False ideologies on both sides of the political spectrum are to blame for our coddled and contemptuous society. Many shamefully fear monger by demonizing those that look, pray and love differently. Others left lack courage in standing up to political correctness run amok. We are now a nation of wimps and whiners thanks in large part to the unintended consequences of overparenting and the ridiculous notion of “safetyism.” 

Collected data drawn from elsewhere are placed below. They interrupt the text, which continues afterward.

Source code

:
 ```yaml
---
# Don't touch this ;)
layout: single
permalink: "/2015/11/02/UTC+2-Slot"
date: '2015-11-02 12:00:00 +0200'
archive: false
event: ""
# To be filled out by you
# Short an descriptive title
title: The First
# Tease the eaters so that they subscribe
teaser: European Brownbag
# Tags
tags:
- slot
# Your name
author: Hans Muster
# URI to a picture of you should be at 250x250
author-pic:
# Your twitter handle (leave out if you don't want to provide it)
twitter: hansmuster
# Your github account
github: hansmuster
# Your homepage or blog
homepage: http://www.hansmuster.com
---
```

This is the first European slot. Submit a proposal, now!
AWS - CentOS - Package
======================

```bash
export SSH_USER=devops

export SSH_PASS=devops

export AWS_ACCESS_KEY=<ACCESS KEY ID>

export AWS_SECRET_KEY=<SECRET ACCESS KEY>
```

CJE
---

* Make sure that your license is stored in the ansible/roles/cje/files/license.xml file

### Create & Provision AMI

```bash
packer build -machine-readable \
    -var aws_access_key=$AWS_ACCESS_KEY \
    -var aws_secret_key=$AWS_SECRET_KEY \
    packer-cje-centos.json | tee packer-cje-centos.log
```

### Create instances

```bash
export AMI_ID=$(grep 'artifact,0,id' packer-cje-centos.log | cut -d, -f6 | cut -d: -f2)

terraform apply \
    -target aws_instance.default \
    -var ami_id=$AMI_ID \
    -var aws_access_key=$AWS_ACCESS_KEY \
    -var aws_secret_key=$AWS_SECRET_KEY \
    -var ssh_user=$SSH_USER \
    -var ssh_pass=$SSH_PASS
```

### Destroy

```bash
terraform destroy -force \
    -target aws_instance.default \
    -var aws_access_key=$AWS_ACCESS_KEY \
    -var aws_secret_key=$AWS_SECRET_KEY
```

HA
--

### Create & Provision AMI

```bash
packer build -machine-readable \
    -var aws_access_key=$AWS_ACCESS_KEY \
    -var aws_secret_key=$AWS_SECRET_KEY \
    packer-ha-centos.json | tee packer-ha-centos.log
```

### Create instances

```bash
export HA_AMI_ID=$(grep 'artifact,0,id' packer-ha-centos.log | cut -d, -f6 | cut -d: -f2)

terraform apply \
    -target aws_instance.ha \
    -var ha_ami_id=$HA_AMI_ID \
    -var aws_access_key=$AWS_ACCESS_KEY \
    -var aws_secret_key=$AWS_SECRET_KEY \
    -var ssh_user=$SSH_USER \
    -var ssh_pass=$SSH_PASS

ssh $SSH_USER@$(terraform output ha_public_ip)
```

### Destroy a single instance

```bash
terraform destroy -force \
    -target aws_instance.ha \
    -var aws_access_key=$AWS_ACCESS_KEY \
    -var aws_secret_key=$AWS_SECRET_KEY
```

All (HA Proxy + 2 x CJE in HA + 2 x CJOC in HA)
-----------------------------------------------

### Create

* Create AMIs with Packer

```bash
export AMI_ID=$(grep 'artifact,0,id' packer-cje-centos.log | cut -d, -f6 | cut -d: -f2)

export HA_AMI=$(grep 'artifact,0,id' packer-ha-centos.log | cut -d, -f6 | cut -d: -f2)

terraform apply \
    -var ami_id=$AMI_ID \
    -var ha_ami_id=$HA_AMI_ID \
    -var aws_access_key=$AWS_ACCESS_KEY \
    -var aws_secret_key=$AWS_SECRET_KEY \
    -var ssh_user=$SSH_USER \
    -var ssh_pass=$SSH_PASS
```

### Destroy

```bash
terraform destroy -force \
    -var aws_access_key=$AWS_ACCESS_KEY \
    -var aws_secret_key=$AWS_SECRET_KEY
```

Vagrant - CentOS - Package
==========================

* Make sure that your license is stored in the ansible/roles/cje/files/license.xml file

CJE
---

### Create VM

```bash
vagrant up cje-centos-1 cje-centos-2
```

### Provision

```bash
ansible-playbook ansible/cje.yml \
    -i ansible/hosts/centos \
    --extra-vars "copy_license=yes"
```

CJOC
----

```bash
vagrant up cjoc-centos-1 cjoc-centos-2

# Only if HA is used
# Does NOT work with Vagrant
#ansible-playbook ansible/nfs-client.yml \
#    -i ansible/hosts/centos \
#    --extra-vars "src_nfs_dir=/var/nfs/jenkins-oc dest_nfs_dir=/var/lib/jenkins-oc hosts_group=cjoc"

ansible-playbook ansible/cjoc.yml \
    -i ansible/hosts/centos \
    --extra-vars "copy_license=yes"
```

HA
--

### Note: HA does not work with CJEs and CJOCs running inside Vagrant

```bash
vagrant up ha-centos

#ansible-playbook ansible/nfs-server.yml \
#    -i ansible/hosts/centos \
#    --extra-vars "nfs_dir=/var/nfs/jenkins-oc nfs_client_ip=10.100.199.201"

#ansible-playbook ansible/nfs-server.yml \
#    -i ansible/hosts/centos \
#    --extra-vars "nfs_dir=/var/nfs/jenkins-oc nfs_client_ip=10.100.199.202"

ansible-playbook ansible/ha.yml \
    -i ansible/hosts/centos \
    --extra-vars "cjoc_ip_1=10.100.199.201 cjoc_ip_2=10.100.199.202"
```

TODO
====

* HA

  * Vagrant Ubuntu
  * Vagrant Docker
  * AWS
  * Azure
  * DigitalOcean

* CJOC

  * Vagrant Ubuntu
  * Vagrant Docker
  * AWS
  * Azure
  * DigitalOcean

The fact is we are much safer than we think from the issues that garner the most attention like crime and terrorism. Yet paradoxically, we’re also in much more danger than we’re aware from the issues that lurk beneath the surface of popular thought. While we’re busy fretting over immigrants, terrorists and peanuts, threats of our own psyche (addiction, mental health and suicide) are literally killing us. Because of these threats, for the second year in a row, as a nation we are facing a declining life expectancy.

If we are to succeed personally, culturally and environmentally, we need a balanced approach to fear and safety. I’m not advocating for a return to the careless attitudes of my free-swinging childhood. But it’s time to bring that pendulum back to the center if just a bit. It’s time for us to face the music and stand up to fear instead of promoting and succumbing to it.